Stored dataset items
»»

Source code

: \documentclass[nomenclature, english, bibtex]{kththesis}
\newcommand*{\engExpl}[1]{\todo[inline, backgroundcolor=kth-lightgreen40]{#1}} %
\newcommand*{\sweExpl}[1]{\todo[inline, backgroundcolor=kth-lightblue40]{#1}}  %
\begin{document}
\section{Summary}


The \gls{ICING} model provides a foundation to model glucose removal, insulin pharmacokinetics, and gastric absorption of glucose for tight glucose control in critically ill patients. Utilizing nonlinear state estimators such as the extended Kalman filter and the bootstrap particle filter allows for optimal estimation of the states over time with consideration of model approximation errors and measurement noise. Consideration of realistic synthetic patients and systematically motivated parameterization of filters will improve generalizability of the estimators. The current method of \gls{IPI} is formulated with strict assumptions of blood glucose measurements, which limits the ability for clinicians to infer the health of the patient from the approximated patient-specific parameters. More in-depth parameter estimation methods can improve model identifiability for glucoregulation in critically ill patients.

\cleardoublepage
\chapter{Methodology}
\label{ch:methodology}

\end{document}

««

Each line of the data above is to be set down exactly.

§ **Task result**:
Source code

: \documentclass[nomenclature, english, bibtex]{kththesis}
\newcommand*{\engExpl}[1]{\todo[inline, backgroundcolor=kth-lightgreen40]{#1}} %
\newcommand*{\sweExpl}[1]{\todo[inline, backgroundcolor=kth-lightblue40]{#1}}  %
\begin{document}
\section{Summary}


The \gls{ICING} model provides a foundation to model glucose removal, insulin pharmacokinetics, and gastric absorption of glucose for tight glucose control in critically ill patients. Utilizing nonlinear state estimators such as the extended Kalman filter and the bootstrap particle filter allows for optimal estimation of the states over time with consideration of model approximation errors and measurement noise. Consideration of realistic synthetic patients and systematically motivated parameterization of filters will improve generalizability of the estimators. The current method of \gls{IPI} is formulated with strict assumptions of blood glucose measurements, which limits the ability for clinicians to infer the health of the patient from the approximated patient-specific parameters. More in-depth parameter estimation methods can improve model identifiability for glucoregulation in critically ill patients.

\cleardoublepage
\chapter{Methodology}
\label{ch:methodology}

\end{document}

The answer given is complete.